# WORK TASK
I need the entries printed again word for word, without the images.

# INPUT RECORDS
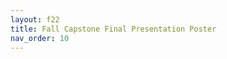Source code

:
 ```yaml
---
layout: f22
title: Fall Capstone Final Presentation Poster
nav_order: 10
---
```

<div style="position: relative; width: 0; height: 100%; padding-top: 141.4286%;
 padding-bottom: 0; box-shadow: 0 2px 8px 0 rgba(63,69,81,0.16); margin-top: 1.6em; margin-bottom: 0.9em; overflow: hidden;
 border-radius: 8px; will-change: transform;">
  <iframe loading="lazy" style="position: absolute; width: 100%; height: 100%; top: 0; left: 0; border: none; padding: 0;margin: 0;"
    src="https:&#x2F;&#x2F;www.canva.com&#x2F;design&#x2F;DAFTMRCOPR8&#x2F;view?embed" allowfullscreen="allowfullscreen" allow="fullscreen">
  </iframe>
</div>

# WORKED SOLUTION
Source code

:
 ```yaml
---
layout: f22
title: Fall Capstone Final Presentation Poster
nav_order: 10
---
```

<div style="position: relative; width: 0; height: 100%; padding-top: 141.4286%;
 padding-bottom: 0; box-shadow: 0 2px 8px 0 rgba(63,69,81,0.16); margin-top: 1.6em; margin-bottom: 0.9em; overflow: hidden;
 border-radius: 8px; will-change: transform;">
  <iframe loading="lazy" style="position: absolute; width: 100%; height: 100%; top: 0; left: 0; border: none; padding: 0;margin: 0;"
    src="https:&#x2F;&#x2F;www.canva.com&#x2F;design&#x2F;DAFTMRCOPR8&#x2F;view?embed" allowfullscreen="allowfullscreen" allow="fullscreen">
  </iframe>
</div>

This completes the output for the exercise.